CVs and supersoft sourcesCataclysmic variables (CVs) are a large, diverse class of semi-detached mass-exchanging binaries consisting of a white dwarf primary and a late-type (G, K, or M) secondary. In non-magnetic CVs, the material lost by the secondary forms a disk around the white dwarf and accretion onto the compact star occurs in a highly sheared boundary layer between the disk and the surface of the white dwarf. In the synchronously rotating AM Her stars or polars, the strong magnetic field (B ~ 10-100 MG) of the primary envelops the secondary, and the material lost by the secondary is funneled along the magnetic field lines and falls radially onto a small spot in the vicinity of the magnetic poles. In the standard picture, the accreting material passes through a standoff shock far enough above the surface of the white dwarf for the hot, post-shock material to cool and come to rest at the stellar surface. In the asynchronously rotating DQ Her stars or intermediate polars, the weaker magnetic field (B~ 0.1-10 MG) of the primary and the larger size (longer period) of the binary allow a disk to form, but the center of this disk is disrupted at that radius where the magnetic field of the white dwarf is strong enough to dominate the flow. The accreting material then leaves the disk and flows along the magnetic field lines to accrete onto the white dwarf in a manner similar to AM Her stars.

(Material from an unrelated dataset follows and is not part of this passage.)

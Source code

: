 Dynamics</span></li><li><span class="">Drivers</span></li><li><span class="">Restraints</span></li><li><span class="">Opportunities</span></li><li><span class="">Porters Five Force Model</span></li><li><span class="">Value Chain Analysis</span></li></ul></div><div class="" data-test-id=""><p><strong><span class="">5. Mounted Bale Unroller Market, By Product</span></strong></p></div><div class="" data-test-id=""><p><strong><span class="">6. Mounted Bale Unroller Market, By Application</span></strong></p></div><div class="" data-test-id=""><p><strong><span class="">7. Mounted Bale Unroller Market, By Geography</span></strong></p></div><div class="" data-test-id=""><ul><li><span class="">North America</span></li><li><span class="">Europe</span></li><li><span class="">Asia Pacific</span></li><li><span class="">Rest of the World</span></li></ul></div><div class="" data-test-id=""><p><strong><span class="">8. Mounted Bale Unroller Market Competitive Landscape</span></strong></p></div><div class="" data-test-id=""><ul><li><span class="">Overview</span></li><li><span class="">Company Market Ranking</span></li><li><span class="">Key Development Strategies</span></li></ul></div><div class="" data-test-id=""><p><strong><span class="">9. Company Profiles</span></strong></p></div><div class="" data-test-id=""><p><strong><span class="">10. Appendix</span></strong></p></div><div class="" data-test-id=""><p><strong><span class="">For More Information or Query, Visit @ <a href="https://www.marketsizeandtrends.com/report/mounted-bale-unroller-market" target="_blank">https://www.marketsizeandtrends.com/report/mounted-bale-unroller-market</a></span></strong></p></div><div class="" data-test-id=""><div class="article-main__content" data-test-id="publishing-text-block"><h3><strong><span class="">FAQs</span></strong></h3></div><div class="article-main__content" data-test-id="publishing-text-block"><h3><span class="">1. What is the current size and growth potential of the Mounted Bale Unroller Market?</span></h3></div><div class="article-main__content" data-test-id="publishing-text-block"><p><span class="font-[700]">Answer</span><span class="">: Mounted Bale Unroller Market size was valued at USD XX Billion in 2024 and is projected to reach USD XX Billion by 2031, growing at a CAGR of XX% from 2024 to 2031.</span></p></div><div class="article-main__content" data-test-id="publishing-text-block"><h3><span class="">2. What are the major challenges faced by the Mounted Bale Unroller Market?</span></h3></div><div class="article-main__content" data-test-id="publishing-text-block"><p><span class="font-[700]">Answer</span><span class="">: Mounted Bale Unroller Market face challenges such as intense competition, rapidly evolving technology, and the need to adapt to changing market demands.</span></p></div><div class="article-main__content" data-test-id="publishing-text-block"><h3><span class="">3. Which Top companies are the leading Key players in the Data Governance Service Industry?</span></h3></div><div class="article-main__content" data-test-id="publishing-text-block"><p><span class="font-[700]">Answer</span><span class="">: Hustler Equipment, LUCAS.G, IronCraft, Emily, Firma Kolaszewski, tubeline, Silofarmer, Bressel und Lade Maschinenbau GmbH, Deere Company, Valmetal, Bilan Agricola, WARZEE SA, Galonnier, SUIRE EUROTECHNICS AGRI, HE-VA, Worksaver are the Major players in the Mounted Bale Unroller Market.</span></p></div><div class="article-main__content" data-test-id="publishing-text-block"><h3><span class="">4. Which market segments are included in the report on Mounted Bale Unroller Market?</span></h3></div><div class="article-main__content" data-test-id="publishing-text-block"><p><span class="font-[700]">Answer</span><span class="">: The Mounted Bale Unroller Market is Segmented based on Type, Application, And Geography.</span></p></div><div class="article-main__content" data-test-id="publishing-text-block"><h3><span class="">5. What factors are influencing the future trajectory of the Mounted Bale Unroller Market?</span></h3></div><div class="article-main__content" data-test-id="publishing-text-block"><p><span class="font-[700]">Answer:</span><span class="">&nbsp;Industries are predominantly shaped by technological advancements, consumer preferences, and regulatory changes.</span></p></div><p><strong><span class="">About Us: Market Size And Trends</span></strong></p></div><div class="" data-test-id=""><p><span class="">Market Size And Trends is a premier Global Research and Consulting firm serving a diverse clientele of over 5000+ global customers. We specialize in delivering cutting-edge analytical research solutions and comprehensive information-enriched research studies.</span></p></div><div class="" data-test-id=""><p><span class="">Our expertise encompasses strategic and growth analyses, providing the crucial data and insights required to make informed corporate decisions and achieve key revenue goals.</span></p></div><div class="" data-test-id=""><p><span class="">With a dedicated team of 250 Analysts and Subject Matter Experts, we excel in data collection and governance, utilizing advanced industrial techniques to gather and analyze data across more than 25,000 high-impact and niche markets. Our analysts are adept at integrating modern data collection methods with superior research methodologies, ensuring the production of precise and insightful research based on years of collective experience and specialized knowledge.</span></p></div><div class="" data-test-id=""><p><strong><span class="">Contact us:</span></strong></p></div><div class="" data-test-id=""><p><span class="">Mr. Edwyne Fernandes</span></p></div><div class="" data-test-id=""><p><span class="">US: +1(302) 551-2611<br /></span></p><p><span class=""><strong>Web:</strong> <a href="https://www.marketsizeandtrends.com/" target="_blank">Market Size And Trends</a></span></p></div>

ASCA has contributed significantly to our understanding of each of these three classes of CVs via its unique combination of large collecting area (necessary for these relatively dim sources), wide bandpass (necessary for these relatively hard multi-temperature sources), and high spectral resolution (necessary to resolve the K-alpha emission lines of Mg, Si, S, Ar, and Fe).
An excellent example of ASCA's spectroscopic capabilities is afforded by observations of non-magnetic CVs. Acceptable fits to ROSAT PSPC data can be obtained with either two-temperature thermal plasma spectra or single-temperature thermal bremsstrahlung spectra with a narrow emission line at ~ 1 keV (van Teeseling & Verbunt 1994 A&Ap 292, 519; Richman 1996 ApJ 462, 404). With their wide bandpass and high spectral resolution, the ASCA SIS and GIS spectrometers have demonstrated conclusively that the hard X-ray spectrum of the boundary layer emission of non-magnetic CVs is characterized by a two-temperature thermal plasma with kT_1 ~ 1 keV and kT_2 ~ 3-10 keV (Nousek et al. 1994 ApJ 436, L19; Watson & Osborne 1996 AAS/HEAD meeting). In addition to the emission lines of this high-temperature thermal plasma, the 6.4 keV Fe K emission line has been detected for the first time (Kitamura et al. 1996 Waseda meeting; Done & Osborne 1996 Waseda meeting; Watson & Osborne 1996 AAS/HEAD meeting). If this line is due to fluorescence, as seems likely, it implies that the hot gas is in close proximity to relatively cold photoionized material such as the surface of the white dwarf and/or accretion disk. That the hard X-rays come from a compact region near the white dwarf is demonstrated most convincingly by ASCA observations of the eclipsing dwarf nova HT Cas (Figure 22: Mukai et al. 1996 ApJ submitted). The factor of ~ 10 higher count rate for the ASCA SIS+GIS light curve relative to that of the ROSAT HRI is crucial in measuring the eclipse depth and width and hence in constraining the geometry of the X-ray emitting gas: it is found that the X-ray eclipse is deep, compatible with being total, and that the eclipse transition is short, placing a limit of 1.15 times the radius of the white dwarf as the total size of the X-ray emission region.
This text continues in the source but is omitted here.